El nuevo siglo se caracterizó por la vigencia de visiones hegemónicas catapultadas por el liderazgo regional de Hugo Chávez, quien asimismo fue inspirador de las reformas constitucionales que impulsaron la reelección, en este caso indefinida, llevadas a cabo por Rafael Correa, Evo Morales y Daniel Ortega. Cierto es que algo similar intentó realizar Álvaro Uribe, quien, si bien logró una reelección gracias a la reforma constitucional de 2004, no pudo obtener una segunda reelección pues el Tribunal Constitucional colombiano no se lo autorizó. Algo muy diferente a la decisión permisiva del nicaragüense que posibilitó la reelección de Ortega, favoreciendo las posibilidades del hondureño Juan Orlando Hernández y, hace escasos días, del boliviano Morales que permitirá que sea candidato dentro de dos años despreciando la opinión popular expresada en un plebiscito hace un año. Mientras tanto, Correa ha regresado a su país dispuesto a confrontar al presidente Lenin Moreno, tanto en lo relativo al control del partido sobre el que ambos disputan el liderazgo como a defender su legado político que según él está en peligro, cuando no su propia libertad, habida cuenta de que el vicepresidente Jorge Glass, que lo fue con Correa y luego con Moreno, ahora está en prisión.

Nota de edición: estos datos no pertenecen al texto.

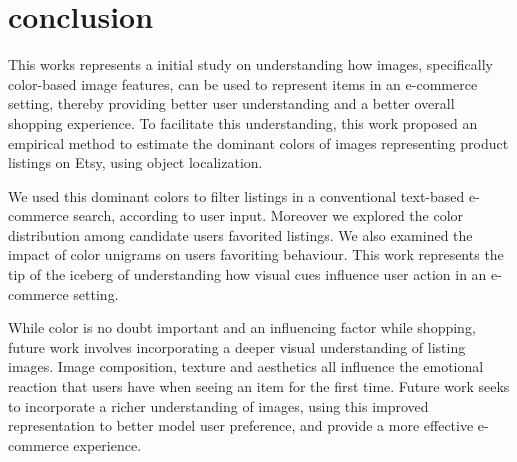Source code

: \documentclass[conference,a4paper]{IEEEtran}
\begin{document}
\section{conclusion}
\label{sec:conclusion}
This works represents a initial study on understanding how images,
specifically color-based image features, can be used to represent
items in an e-commerce setting, thereby providing better user
understanding and a better overall shopping experience. To facilitate
this understanding, this work proposed an  empirical method to
estimate the dominant colors of images representing product listings
on Etsy, using object localization. 

We used this dominant colors to filter listings in a conventional text-based e-commerce search, according to user input. Moreover we explored the color distribution among candidate users favorited listings. We also examined the impact of color unigrams on users favoriting behaviour. This work represents the tip of the iceberg of understanding how visual cues influence user action in an e-commerce setting. 

 While color is no doubt important and an influencing factor while shopping, future work involves incorporating a deeper visual understanding of listing images. Image composition, texture and aesthetics all influence the emotional reaction that users have when seeing an item for the first time. Future work seeks to incorporate a richer understanding of images, using this improved representation to better model user preference, and provide a more effective e-commerce experience.





%

\end{document}
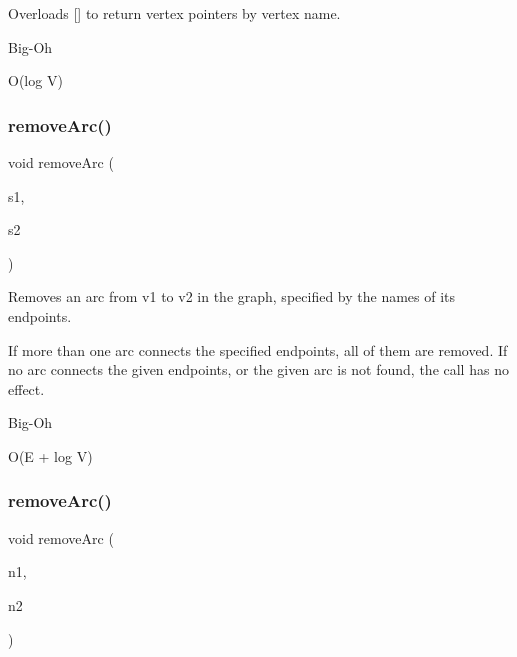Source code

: Overloads {\ttfamily \mbox{[}\mbox{]}} to return vertex pointers by vertex name. 

\begin{DoxyRefDesc}{Big-\/\+Oh}
\item[\mbox{\hyperlink{BigOh__BigOh000039}{Big-\/\+Oh}}]O(log V) \end{DoxyRefDesc}
\mbox{\label{classGraph_af6370fb52d2dab4eb7795da22c33dd02}} 
\subsubsection{\texorpdfstring{remove\+Arc()}{removeArc()}\hspace{0.1cm}{\footnotesize\ttfamily [1/3]}}
{\footnotesize\ttfamily void remove\+Arc (\begin{DoxyParamCaption}\item[{const std\+::string \&}]{s1,  }\item[{const std\+::string \&}]{s2 }\end{DoxyParamCaption})\hspace{0.3cm}{\ttfamily [inherited]}}



Removes an arc from v1 to v2 in the graph, specified by the names of its endpoints. 

If more than one arc connects the specified endpoints, all of them are removed. If no arc connects the given endpoints, or the given arc is not found, the call has no effect. \begin{DoxyRefDesc}{Big-\/\+Oh}
\item[\mbox{\hyperlink{BigOh__BigOh000084}{Big-\/\+Oh}}]O(E + log V) \end{DoxyRefDesc}
\mbox{\label{classGraph_ae0c9f44b20b49ffae9fecc0a4f156ac1}} 
\subsubsection{\texorpdfstring{remove\+Arc()}{removeArc()}\hspace{0.1cm}{\footnotesize\ttfamily [2/3]}}
{\footnotesize\ttfamily void remove\+Arc (\begin{DoxyParamCaption}\item[{\mbox{\hyperlink{classVertexGen}{Vertex\+Gen}}$<$ V, E $>$  $\ast$}]{n1,  }\item[{\mbox{\hyperlink{classVertexGen}{Vertex\+Gen}}$<$ V, E $>$  $\ast$}]{n2 }\end{DoxyParamCaption})\hspace{0.3cm}{\ttfamily [inherited]}}



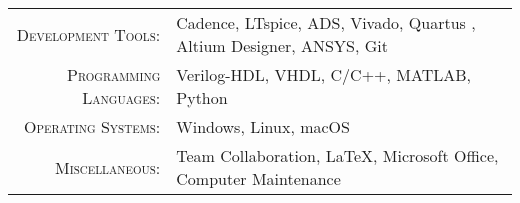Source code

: %
%
%

\renewcommand{\arraystretch}{1.1}

	\begin{tabular}{>{}r>{}p{13cm}}
		\textsc{Development Tools:}	  			&   Cadence, LTspice, ADS, Vivado, Quartus \Rmnum{2}, Altium Designer, ANSYS, Git\\
		\textsc{Programming Languages:}  		&   Verilog-HDL, VHDL, C/C++, MATLAB, Python\\
		\textsc{Operating Systems:}	        &   Windows, Linux, macOS\\
    \textsc{Miscellaneous:}							&   Team Collaboration, \LaTeX, Microsoft Office, Computer Maintenance\\
	\end{tabular}
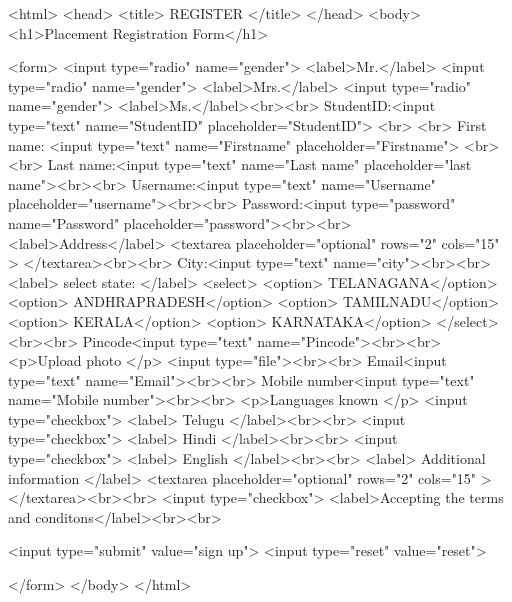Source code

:<html>
<head> <title> REGISTER </title>
</head>
<body>
<h1>Placement Registration Form</h1>


<form>
<input type="radio" name="gender">
<label>Mr.</label>
<input type="radio" name="gender">
<label>Mrs.</label>
<input type="radio" name="gender">
<label>Ms.</label><br><br>
StudentID:<input type="text" name="StudentID" placeholder="StudentID"> <br> <br>
First name: <input type="text" name="Firstname" placeholder="Firstname"> <br> <br>
Last name:<input type="text" name="Last name" placeholder="last name"><br><br>
Username:<input type="text" name="Username" placeholder="username"><br><br>
Password:<input type="password" name="Password" placeholder="password"><br><br>
<label>Address</label>
<textarea placeholder="optional" rows="2" cols="15" > </textarea><br><br>
City:<input type="text" name="city"><br><br>
<label> select state:  </label>
<select> 
<option> TELANAGANA</option>
<option> ANDHRAPRADESH</option>
<option> TAMILNADU</option>
<option> KERALA</option>
<option> KARNATAKA</option>
</select><br><br>
Pincode<input type="text" name="Pincode"><br><br>
<p>Upload photo </p>
<input type="file"><br><br>
Email<input type="text" name="Email"><br><br>
Mobile number<input type="text" name="Mobile number"><br><br>
<p>Languages known </p>
<input type="checkbox">
<label> Telugu </label><br><br>
<input type="checkbox">
<label> Hindi </label><br><br>
<input type="checkbox">
<label> English </label><br><br>
<label> Additional information </label>
<textarea placeholder="optional" rows="2" cols="15" > </textarea><br><br>
<input type="checkbox">
<label>Accepting the terms and conditons</label><br><br>




<input type="submit" value="sign up">
<input type="reset" value="reset">


</form>
</body>
</html>
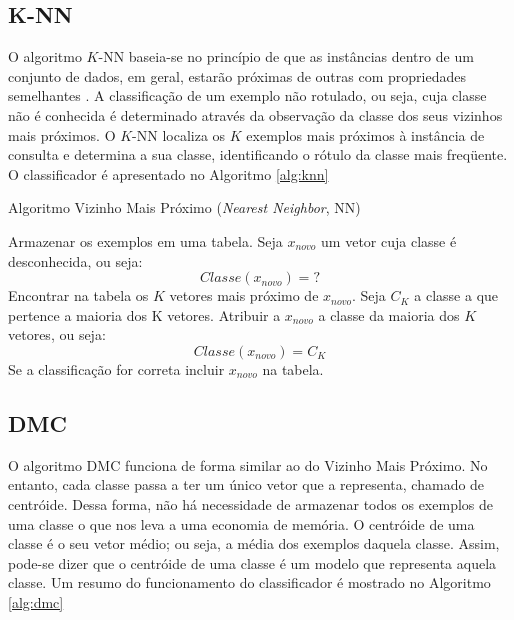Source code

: \documentclass{article}
\begin{document}
\subsection{K-NN}
O algoritmo $K$-NN baseia-se no princípio de que as instâncias dentro de um conjunto de dados, em geral, estarão próximas de outras com propriedades semelhantes \cite{Cover:2006}. A classificação de um exemplo não rotulado, ou seja, cuja classe não é conhecida é determinado através da observação da classe dos seus vizinhos mais próximos. O $K$-NN localiza os $K$ exemplos mais próximos à instância de consulta e determina a sua classe, identificando o rótulo da classe mais freqüente. O classificador é apresentado no Algoritmo \ref{alg:knn}

\begin{algorithm}[!h]
\caption{Algoritmo Vizinho Mais Próximo (\textit{Nearest Neighbor}, NN)}\label{alg:knn}
\begin{algorithmic}[1]
\STATE Armazenar os exemplos em uma tabela.%
\STATE Seja $x_{novo}$ um vetor cuja classe é desconhecida, ou seja:
\begin{equation*}
Classe(x_{novo}) = ?
\end{equation*}
%
\STATE Encontrar na tabela os $K$ vetores mais próximo de $x_{novo}$.%
\STATE Seja $C_K$ a classe a que pertence a maioria dos K vetores.%
\STATE Atribuir a $x_{novo}$ a classe da maioria dos $K$ vetores, ou seja:
\begin{equation*}
Classe(x_{novo}) = C_K
\end{equation*}
%
\STATE Se a classificação for correta incluir $x_{novo}$ na tabela.
\end{algorithmic}
\end{algorithm}


\subsection{DMC}
O algoritmo DMC funciona de forma similar ao do Vizinho Mais Próximo. No entanto, cada classe passa a ter um único vetor que a representa, chamado de centróide. Dessa forma, não há necessidade de armazenar todos os exemplos de uma classe o que nos leva a uma economia de memória. O centróide de uma classe é o seu vetor médio; ou seja, a média dos exemplos daquela classe. Assim, pode-se dizer que o centróide de uma classe é um modelo que representa aquela classe. Um resumo do funcionamento do classificador é mostrado no Algoritmo \ref{alg:dmc}
\end{document}
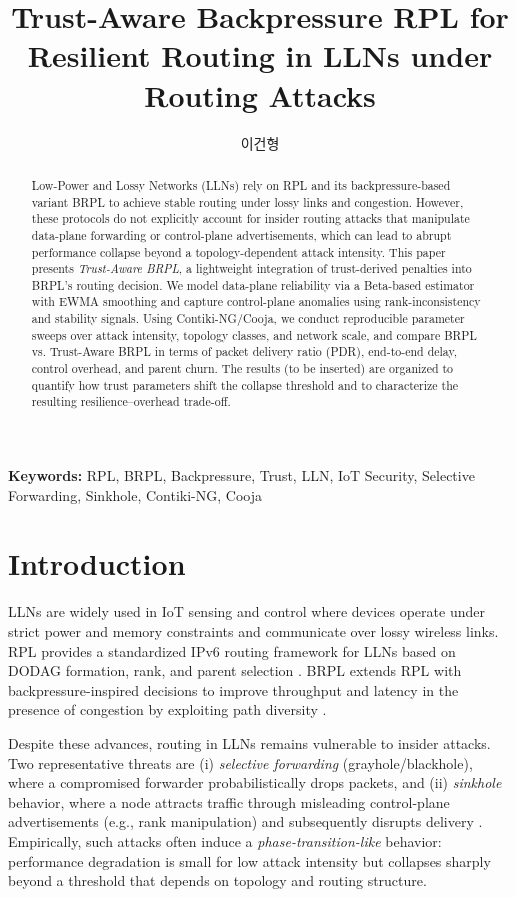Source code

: \documentclass[11pt,a4paper]{article}
\title{Trust-Aware Backpressure RPL for Resilient Routing in LLNs under Routing Attacks}
\author{이건형}
\date{}
\begin{document}
\maketitle

\begin{abstract}
Low-Power and Lossy Networks (LLNs) rely on RPL and its backpressure-based variant BRPL to achieve stable routing under lossy links and congestion. However, these protocols do not explicitly account for insider routing attacks that manipulate data-plane forwarding or control-plane advertisements, which can lead to abrupt performance collapse beyond a topology-dependent attack intensity. This paper presents \emph{Trust-Aware BRPL}, a lightweight integration of trust-derived penalties into BRPL’s routing decision. We model data-plane reliability via a Beta-based estimator with EWMA smoothing and capture control-plane anomalies using rank-inconsistency and stability signals. Using Contiki-NG/Cooja, we conduct reproducible parameter sweeps over attack intensity, topology classes, and network scale, and compare BRPL vs. Trust-Aware BRPL in terms of packet delivery ratio (PDR), end-to-end delay, control overhead, and parent churn. The results (to be inserted) are organized to quantify how trust parameters shift the collapse threshold and to characterize the resulting resilience–overhead trade-off.
\end{abstract}

\noindent\textbf{Keywords:} RPL, BRPL, Backpressure, Trust, LLN, IoT Security, Selective Forwarding, Sinkhole, Contiki-NG, Cooja

\section{Introduction}
\label{sec:intro}
LLNs are widely used in IoT sensing and control where devices operate under strict power and memory constraints and communicate over lossy wireless links. RPL provides a standardized IPv6 routing framework for LLNs based on DODAG formation, rank, and parent selection \citep{rfc6550}. BRPL extends RPL with backpressure-inspired decisions to improve throughput and latency in the presence of congestion by exploiting path diversity \citep{moeller2016brpl}.

Despite these advances, routing in LLNs remains vulnerable to insider attacks. Two representative threats are (i) \emph{selective forwarding} (grayhole/blackhole), where a compromised forwarder probabilistically drops packets, and (ii) \emph{sinkhole} behavior, where a node attracts traffic through misleading control-plane advertisements (e.g., rank manipulation) and subsequently disrupts delivery \citep{karlof2003secure,wood2002dos,le2013rank,mayzaud2016taxonomy}. Empirically, such attacks often induce a \emph{phase-transition-like} behavior: performance degradation is small for low attack intensity but collapses sharply beyond a threshold that depends on topology and routing structure.
\end{document}
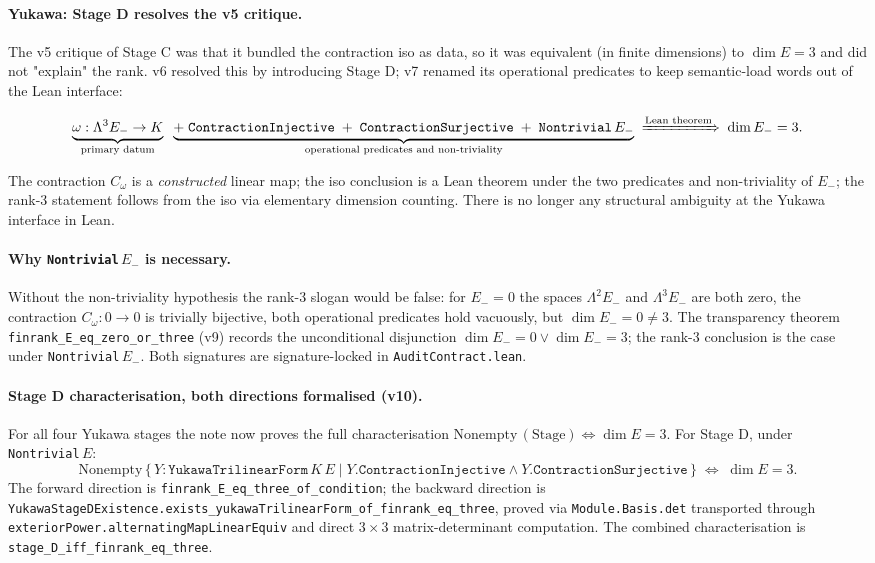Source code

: \documentclass[11pt,a4paper]{article}
\begin{document}
\paragraph{Yukawa: Stage D resolves the v5 critique.}
The v5 critique of Stage C was that it bundled the contraction
iso as data, so it was equivalent (in finite dimensions) to
$\dim E = 3$ and did not "explain" the rank. v6 resolved this
by introducing Stage D; v7 renamed its operational predicates
to keep semantic-load words out of the Lean interface:

\[
\underbrace{\omega : \Lambda^3 E_- \to K}_{\text{primary datum}}
\;\;
\underbrace{+\;\texttt{ContractionInjective}\;+\;\texttt{ContractionSurjective}\;+\;\texttt{Nontrivial}\,E_-}_{\text{operational predicates and non-triviality}}
\;\xRightarrow{\text{Lean theorem}}\;
\dim E_- = 3.
\]

The contraction $C_\omega$ is a \emph{constructed} linear map;
the iso conclusion is a Lean theorem under the two predicates
and non-triviality of $E_-$; the rank-3 statement follows from
the iso via elementary dimension counting. There is no longer
any structural ambiguity at the Yukawa interface in Lean.

\paragraph{Why \texttt{Nontrivial}\,$E_-$ is necessary.}
Without the non-triviality hypothesis the rank-3 slogan would be
false: for $E_- = 0$ the spaces $\Lambda^2 E_-$ and $\Lambda^3
E_-$ are both zero, the contraction $C_\omega : 0 \to 0$ is
trivially bijective, both operational predicates hold vacuously,
but $\dim E_- = 0 \ne 3$. The transparency theorem
\texttt{finrank\_E\_eq\_zero\_or\_three} (v9) records the
unconditional disjunction $\dim E_- = 0 \lor \dim E_- = 3$;
the rank-3 conclusion is the case under
\texttt{Nontrivial}\,$E_-$. Both signatures are signature-locked
in \texttt{AuditContract.lean}.

\paragraph{Stage D characterisation, both directions formalised (v10).}
For all four Yukawa stages the note now proves the full
characterisation
$\text{Nonempty}\,(\text{Stage}) \iff \dim E = 3$.
For Stage D, under \texttt{Nontrivial}\,$E$:
\[
\text{Nonempty}\,\bigl\{\,Y : \texttt{YukawaTrilinearForm}\,K\,E
  \;\big|\; Y.\texttt{ContractionInjective}
  \land Y.\texttt{ContractionSurjective}\,\bigr\}
\;\iff\;
\dim E = 3.
\]
The forward direction is
\texttt{finrank\_E\_eq\_three\_of\_condition}; the backward
direction is \texttt{YukawaStageDExistence.exists\_yukawaTrilinearForm\_of\_finrank\_eq\_three},
proved via \texttt{Module.Basis.det} transported through
\texttt{exteriorPower.alternatingMapLinearEquiv} and direct
$3\times 3$ matrix-determinant computation. The combined
characterisation is \texttt{stage\_D\_iff\_finrank\_eq\_three}.
\end{document}
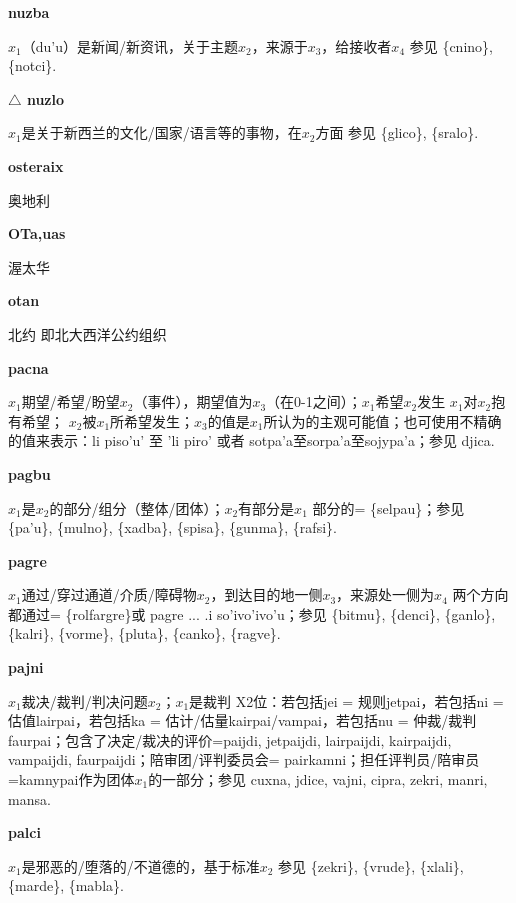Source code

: \documentclass[notitlepage,twocolumn,a4paper,10pt]{book}
\begin{document}
{\sffamily\bfseries nuzba}\enspace {\ttfamily\bfseries[nuz]}  $x_1$（du'u）是新闻\slash{}新资讯，关于主题$x_2$，来源于$x_3$，给接收者$x_4$ \textemdash{} 参见 \{cnino\}, \{notci\}.

{\sffamily\bfseries $\triangle$ nuzlo} $x_1$是关于新西兰的文化\slash{}国家\slash{}语言等的事物，在$x_2$方面 \textemdash{} 参见 \{glico\}, \{sralo\}.

{\sffamily\bfseries osteraix} 奥地利

{\sffamily\bfseries OTa,uas} 渥太华

{\sffamily\bfseries otan} 北约 \textemdash{} 即北大西洋公约组织

{\sffamily\bfseries pacna}\enspace {\ttfamily\bfseries[        pa'a]}  $x_1$期望\slash{}希望\slash{}盼望$x_2$（事件），期望值为$x_3$（在0-1之间）；$x_1$希望$x_2$发生 \textemdash{} $x_1$对$x_2$抱有希望； $x_2$被$x_1$所希望发生；$x_3$的值是$x_1$所认为的主观可能值；也可使用不精确的值来表示：{li} {piso'u}' 至 '{li} {piro}' 或者 {sotpa'a}至{sorpa'a}至{sojypa'a}；参见 {djica}.

{\sffamily\bfseries pagbu}  $x_1$是$x_2$的部分\slash{}组分（整体\slash{}团体）；$x_2$有部分是$x_1$ \textemdash{} 部分的= \{selpau\}；参见 \{pa'u\}, \{mulno\}, \{xadba\}, \{spisa\}, \{gunma\}, \{rafsi\}.

{\sffamily\bfseries pagre}\enspace {\ttfamily\bfseries[    gre]}  $x_1$通过\slash{}穿过通道\slash{}介质\slash{}障碍物$x_2$，到达目的地一侧$x_3$，来源处一侧为$x_4$ \textemdash{} 两个方向都通过= \{rolfargre\}或 pagre ... .i so'ivo'ivo'u；参见 \{bitmu\}, \{denci\}, \{ganlo\}, \{kalri\}, \{vorme\}, \{pluta\}, \{canko\}, \{ragve\}.

{\sffamily\bfseries pajni}\enspace {\ttfamily\bfseries[        pai]}  $x_1$裁决\slash{}裁判\slash{}判决问题$x_2$；$x_1$是裁判 \textemdash{} X2位：若包括jei = 规则{jetpai}，若包括ni = 估值{lairpai}，若包括ka = 估计\slash{}估量{kairpai}\slash{}{vampai}，若包括nu = 仲裁\slash{}裁判{faurpai}；包含了决定\slash{}裁决的评价={paijdi}, {jetpaijdi}, {lairpaijdi}, {kairpaijdi}, {vampaijdi}, {faurpaijdi}；陪审团\slash{}评判委员会= {pairkamni}；担任评判员\slash{}陪审员={kamnypai}作为团体$x_1$的一部分；参见 {cuxna}, {jdice}, {vajni}, {cipra}, {zekri}, {manri}, {mansa}.

{\sffamily\bfseries palci}\enspace {\ttfamily\bfseries[pac]}  $x_1$是邪恶的\slash{}堕落的\slash{}不道德的，基于标准$x_2$ \textemdash{} 参见 \{zekri\}, \{vrude\}, \{xlali\}, \{marde\}, \{mabla\}.
\end{document}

La pulsión por permanecer parece inevitable en el ser humano y más cuando se trata de su vinculación con el poder, pero en política acarrea una propensión al exceso, a la arbitrariedad y a la cada vez más exigua rendición de cuentas. Puestos a volver los expresidentes latinoamericanos que no pueden reelegirse se refugian en el Congreso como es el caso actual de Cristina Fernández, José Mújica, Fernando Lugo, Álvaro Uribe y Fernando Collor de Mello o en la alcaldía de la capital del país como Álvaro Arzú en Guatemala. Quienes tienen más difícil el regreso son los que están privados de libertad como los recientes presidentes de Panamá, El Salvador y Guatemala, Ricardo Martinelli, Antonio Saca y Otto Pérez Molina, o perseguidos por la Justicia y actualmente fuera del país como el salvadoreño Mauricio Funes. Algo similar ocurre en Perú, estando Ollanta Humala en prisión preventiva y Alejandro Toledo en Estados Unidos pendiente de extradición por dos casos judiciales en proceso

Manuel Alcántara Sáez es profesor en la Universidad de Salamanca y autor del libro “El oficio de político”.